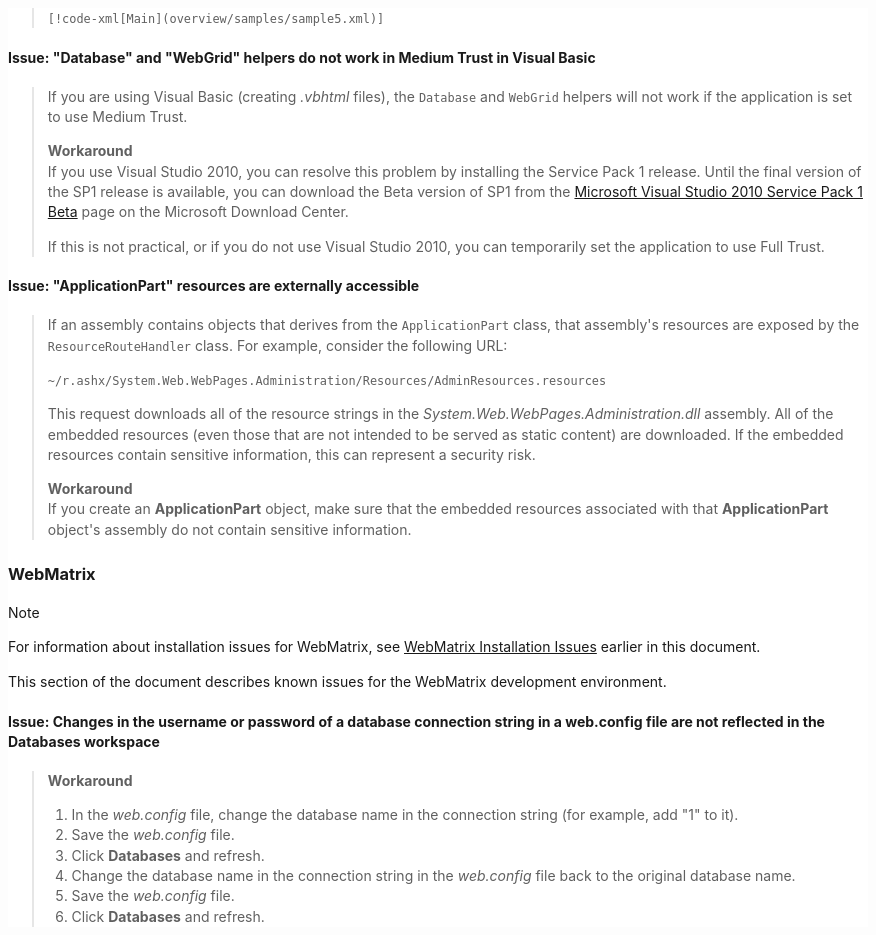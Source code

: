 > 
>     [!code-xml[Main](overview/samples/sample5.xml)]

#### Issue: "Database" and "WebGrid" helpers do not work in Medium Trust in Visual Basic

> If you are using Visual Basic (creating *.vbhtml* files), the `Database` and `WebGrid` helpers will not work if the application is set to use Medium Trust.
> 
> **Workaround**  
> If you use Visual Studio 2010, you can resolve this problem by installing the Service Pack 1 release. Until the final version of the SP1 release is available, you can download the Beta version of SP1 from the [Microsoft Visual Studio 2010 Service Pack 1 Beta](https://www.microsoft.com/downloads/en/details.aspx?FamilyID=11ea69cb-cf12-4842-a3d7-b32a1e5642e2&amp;displaylang=en) page on the Microsoft Download Center.   
>   
> If this is not practical, or if you do not use Visual Studio 2010, you can temporarily set the application to use Full Trust.

#### Issue: "ApplicationPart" resources are externally accessible

> If an assembly contains objects that derives from the `ApplicationPart` class, that assembly's resources are exposed by the `ResourceRouteHandler` class. For example, consider the following URL:  
>   
> `~/r.ashx/System.Web.WebPages.Administration/Resources/AdminResources.resources`  
>   
> This request downloads all of the resource strings in the *System.Web.WebPages.Administration.dll* assembly. All of the embedded resources (even those that are not intended to be served as static content) are downloaded. If the embedded resources contain sensitive information, this can represent a security risk. 
> 
> **Workaround**   
> If you create an **ApplicationPart** object, make sure that the embedded resources associated with that **ApplicationPart** object's assembly do not contain sensitive information.

<a id="Known_Issues_WebMatrix"></a>

### WebMatrix

> [!NOTE]
> For information about installation issues for WebMatrix, see [WebMatrix Installation Issues](#Known_Issues_Installation) earlier in this document.

This section of the document describes known issues for the WebMatrix development environment.

#### Issue: Changes in the username or password of a database connection string in a web.config file are not reflected in the Databases workspace

> **Workaround**  
> 
> 1. In the *web.config* file, change the database name in the connection string (for example, add "1" to it).
> 2. Save the *web.config* file.
> 3. Click **Databases** and refresh.
> 4. Change the database name in the connection string in the *web.config* file back to the original database name.
> 5. Save the *web.config* file.
> 6. Click **Databases** and refresh.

---------------

__Goal of the exercise__. "Administration" is the word to look for; copy every line of the data that has it.

__Worked solution__.
> `~/r.ashx/System.Web.WebPages.Administration/Resources/AdminResources.resources`  
> This request downloads all of the resource strings in the *System.Web.WebPages.Administration.dll* assembly. All of the embedded resources (even those that are not intended to be served as static content) are downloaded. If the embedded resources contain sensitive information, this can represent a security risk. 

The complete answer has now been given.